AT2 Lactic Acid Threshold Workout (Video)
You hear it everywhere…
“It’s all about the afterburn effect” when it comes to burning the most fat from your workouts.
Yet, there is one HUGE mistake most people make when it comes to metabolic workouts. They forget to take into account calories burned DURING the training session.
You see, why JUST focus on the afterburn effect when you can focus on both calories burned during the workout AND after the workout?
Don’t you think that would yield the best results?
Of course it would. Well, good news. There is an easy way to make this happen.
During your workout, the more lactic acid you can produce, the more fat you will burn not only DURING your workout … But AFTER as well.
And the best way to do this is through what my friend, Dennis, calls “AT2” or Anaerobic Threshold Training.
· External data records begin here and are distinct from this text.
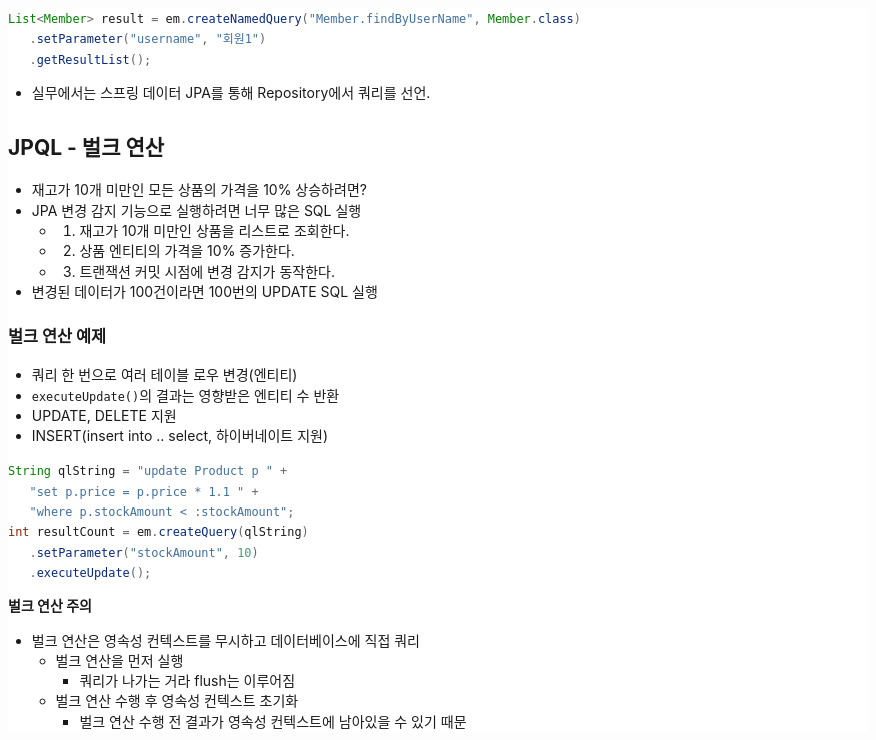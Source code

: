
 ```java
List<Member> result = em.createNamedQuery("Member.findByUserName", Member.class)
   .setParameter("username", "회원1")
   .getResultList();
```

- 실무에서는 스프링 데이터 JPA를 통해 Repository에서 쿼리를 선언.

## JPQL - 벌크 연산

- 재고가 10개 미만인 모든 상품의 가격을 10% 상승하려면?
- JPA 변경 감지 기능으로 실행하려면 너무 많은 SQL 실행
  - 1. 재고가 10개 미만인 상품을 리스트로 조회한다.
  - 2. 상품 엔티티의 가격을 10% 증가한다.
  - 3. 트랜잭션 커밋 시점에 변경 감지가 동작한다.
- 변경된 데이터가 100건이라면 100번의 UPDATE SQL 실행

### **벌크 연산 예제**

- 쿼리 한 번으로 여러 테이블 로우 변경(엔티티)
- `executeUpdate()`의 결과는 영향받은 엔티티 수 반환
- UPDATE, DELETE 지원
- INSERT(insert into .. select, 하이버네이트 지원)

```java
String qlString = "update Product p " +
   "set p.price = p.price * 1.1 " +
   "where p.stockAmount < :stockAmount";
int resultCount = em.createQuery(qlString)
   .setParameter("stockAmount", 10)
   .executeUpdate();
```

**벌크 연산 주의**

- 벌크 연산은 영속성 컨텍스트를 무시하고 데이터베이스에 직접 쿼리
  - 벌크 연산을 먼저 실행
    - 쿼리가 나가는 거라 flush는 이루어짐
  - 벌크 연산 수행 후 영속성 컨텍스트 초기화
    - 벌크 연산 수행 전 결과가 영속성 컨텍스트에 남아있을 수 있기 때문

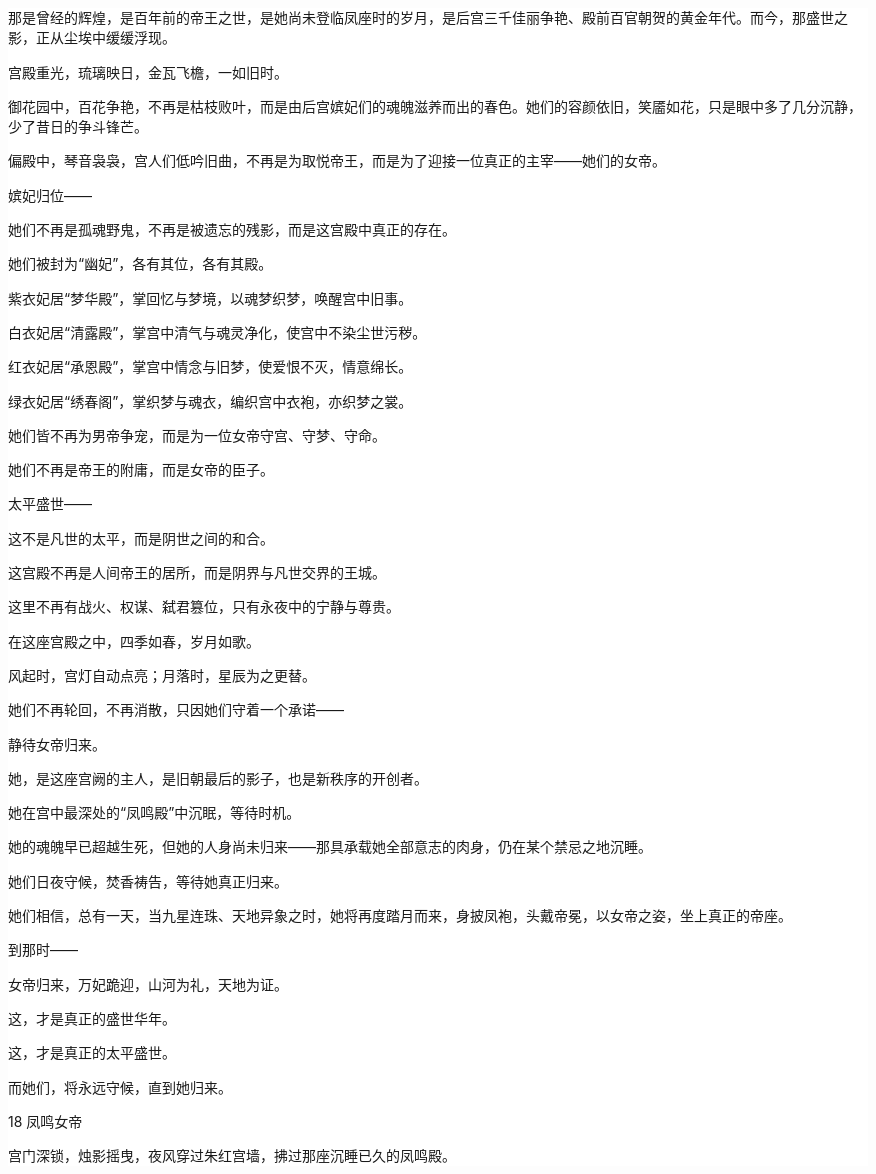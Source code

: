 那是曾经的辉煌，是百年前的帝王之世，是她尚未登临凤座时的岁月，是后宫三千佳丽争艳、殿前百官朝贺的黄金年代。而今，那盛世之影，正从尘埃中缓缓浮现。

宫殿重光，琉璃映日，金瓦飞檐，一如旧时。

御花园中，百花争艳，不再是枯枝败叶，而是由后宫嫔妃们的魂魄滋养而出的春色。她们的容颜依旧，笑靥如花，只是眼中多了几分沉静，少了昔日的争斗锋芒。

偏殿中，琴音袅袅，宫人们低吟旧曲，不再是为取悦帝王，而是为了迎接一位真正的主宰——她们的女帝。

嫔妃归位——

她们不再是孤魂野鬼，不再是被遗忘的残影，而是这宫殿中真正的存在。

她们被封为“幽妃”，各有其位，各有其殿。

紫衣妃居“梦华殿”，掌回忆与梦境，以魂梦织梦，唤醒宫中旧事。

白衣妃居“清露殿”，掌宫中清气与魂灵净化，使宫中不染尘世污秽。

红衣妃居“承恩殿”，掌宫中情念与旧梦，使爱恨不灭，情意绵长。

绿衣妃居“绣春阁”，掌织梦与魂衣，编织宫中衣袍，亦织梦之裳。

她们皆不再为男帝争宠，而是为一位女帝守宫、守梦、守命。

她们不再是帝王的附庸，而是女帝的臣子。

太平盛世——

这不是凡世的太平，而是阴世之间的和合。

这宫殿不再是人间帝王的居所，而是阴界与凡世交界的王城。

这里不再有战火、权谋、弑君篡位，只有永夜中的宁静与尊贵。

在这座宫殿之中，四季如春，岁月如歌。

风起时，宫灯自动点亮；月落时，星辰为之更替。

她们不再轮回，不再消散，只因她们守着一个承诺——

静待女帝归来。

她，是这座宫阙的主人，是旧朝最后的影子，也是新秩序的开创者。

她在宫中最深处的“凤鸣殿”中沉眠，等待时机。

她的魂魄早已超越生死，但她的人身尚未归来——那具承载她全部意志的肉身，仍在某个禁忌之地沉睡。

她们日夜守候，焚香祷告，等待她真正归来。

她们相信，总有一天，当九星连珠、天地异象之时，她将再度踏月而来，身披凤袍，头戴帝冕，以女帝之姿，坐上真正的帝座。

到那时——

女帝归来，万妃跪迎，山河为礼，天地为证。

这，才是真正的盛世华年。

这，才是真正的太平盛世。

而她们，将永远守候，直到她归来。

18 凤鸣女帝

宫门深锁，烛影摇曳，夜风穿过朱红宫墙，拂过那座沉睡已久的凤鸣殿。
Now I will warn you… these workouts are REALLY HARD … but they’re also BRUTALLY effective!
AT2 forces your body to rapidly increase the production of lactic acid in your body which then forces your body to burn off stored sugars and fat as energy.
So not only will you be burning more fat, you will also be preserving lean muscle.
And this is of course the best way for you to train!
Check out this quick workout I did yesterday!
AT2 Workout
Complete all reps before moving to the next! Complete this workout as quickly as possible.
• Single Leg Burpee: 7 reps each leg
• Clapping Pushups: 10 reps
• Burpees: 6 reps each leg
• Wide Grip Pushups: 10 reps
• Single Leg Burpee: 5 reps each leg
• Close Grip Pushups: 10 reps
• Burpees: 4 reps each leg
• Judo Pushups: 10 reps
• Single Leg Burpee: 3 reps each leg
• Staggered Pushups: 10 reps
• Single Leg Burpee: 2 reps each leg
• T-Push Ups 10 reps
• Burpees: 1 reps each leg
Workout Goal: Your goal is to beat your time each time you do this finisher.